New York Times congressional reporters Carl Hulse and Emily Cochrane gave the “tick-tock” on the Senate passage of a coronavirus stimulus package – as told by Democratic Sen. Chuck Schumer: “Passing the Stimulus: Nonstarter at A.M. To 96-0 at Midnight -- How the polarized Senate found a way to negotiate a plan to help an ailing nation.”
Schumer guided the story, with Hulse as usual happy to be pulled along by Democratic talking points. There was no mention of House Speaker Nancy Pelosi sabotaging the crisis package by attempting to shoehorn in airline emission regulations and other Green New Deal items (click "expand"):
As Senator Chuck Schumer walked the two miles from his apartment to the Capitol early Sunday morning, getting his steps in since the Senate gym had been shut down to stem the spread of the novel coronavirus, he knew he and his fellow Democrats had a momentous decision to make.
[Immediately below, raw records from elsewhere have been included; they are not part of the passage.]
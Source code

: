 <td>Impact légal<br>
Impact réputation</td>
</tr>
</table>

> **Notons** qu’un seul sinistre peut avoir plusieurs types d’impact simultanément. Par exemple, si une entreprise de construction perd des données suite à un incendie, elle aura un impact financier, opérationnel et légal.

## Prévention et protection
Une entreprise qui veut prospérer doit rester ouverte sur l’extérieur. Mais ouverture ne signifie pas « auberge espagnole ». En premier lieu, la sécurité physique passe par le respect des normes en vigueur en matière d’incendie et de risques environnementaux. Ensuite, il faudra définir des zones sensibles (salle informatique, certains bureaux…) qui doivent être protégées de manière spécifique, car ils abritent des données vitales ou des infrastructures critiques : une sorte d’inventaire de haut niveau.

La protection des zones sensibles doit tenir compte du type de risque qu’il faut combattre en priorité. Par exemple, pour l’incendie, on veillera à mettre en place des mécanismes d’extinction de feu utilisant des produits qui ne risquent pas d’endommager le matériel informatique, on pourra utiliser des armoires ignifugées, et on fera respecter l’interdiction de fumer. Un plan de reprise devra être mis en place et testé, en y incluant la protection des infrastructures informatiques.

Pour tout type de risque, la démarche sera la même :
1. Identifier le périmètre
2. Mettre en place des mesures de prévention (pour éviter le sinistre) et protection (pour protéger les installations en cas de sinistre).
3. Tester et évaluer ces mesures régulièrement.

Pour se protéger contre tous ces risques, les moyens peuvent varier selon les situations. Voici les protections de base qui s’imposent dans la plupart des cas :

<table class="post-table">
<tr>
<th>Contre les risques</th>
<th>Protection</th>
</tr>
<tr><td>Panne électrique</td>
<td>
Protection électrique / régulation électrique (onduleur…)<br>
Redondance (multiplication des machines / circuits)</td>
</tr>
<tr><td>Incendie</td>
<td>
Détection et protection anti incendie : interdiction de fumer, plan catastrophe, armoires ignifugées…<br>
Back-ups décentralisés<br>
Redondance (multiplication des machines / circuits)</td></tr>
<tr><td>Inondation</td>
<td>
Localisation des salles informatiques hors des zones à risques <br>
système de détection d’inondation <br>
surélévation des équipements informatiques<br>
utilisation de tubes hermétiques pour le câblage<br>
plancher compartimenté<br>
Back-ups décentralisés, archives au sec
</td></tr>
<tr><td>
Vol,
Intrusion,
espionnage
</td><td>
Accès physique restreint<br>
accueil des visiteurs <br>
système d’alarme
After 48 hours of intense bipartisan negotiations over a huge economic stabilization plan to respond to the pandemic, Republicans were insisting on a vote later that day to advance the package. Mr. Schumer, the Democratic leader, suspected Republicans would present Democrats with an unacceptable, take-it-or-leave it proposition and then dare them to stand in the way of a nearly $2 trillion measure everyone knew was desperately needed. As soon as he arrived at the Capitol, the choice was clear: Democrats would have to leave it.
The Times pictured everything from Schumer’s partisan prism, yet presented as an objective view:
What was worse, the corporate aid came with little accountability over dollars to be doled out unsupervised by the Treasury Department -- a red flag to Democrats after the 2008 Wall Street bailout, and one that would be particularly hard to accept given President Trump’s disdain for congressional oversight.
Any chiding of Democratic dithering during the crisis was indirect:
It was a shocking and politically perilous decision in the middle of a paralyzing national crisis, a moment when lawmakers are traditionally expected to put aside differences for the good of the country, or face a political backlash.
Even when the reporters relayed Republican points, their petulance is palpable (the GOP were outraged and twice “seized” on Democratic overreach):
Republicans seized on Ms. Pelosi’s entry into the talks, claiming that the speaker had forced Democrats to abandon a compromise they had helped write.
Republicans were further outraged when they saw the draft House bill, a $2.5 trillion measure that included an array of progressive policies well beyond the scope of emergency aid, saying Democrats were trying to use the crisis to advance a liberal agenda. They seized on a comment by Representative James E. Clyburn of South Carolina, the No. 3 House Democrat, who said on a private conference call with Democrats that the pandemic presented “a tremendous opportunity to restructure things to our vision” -- a comment Mr. McConnell brought up repeatedly.
Hulse and Cochrane didn’t drill down into Pelosi’s leftist wish list, as the Washington Times did.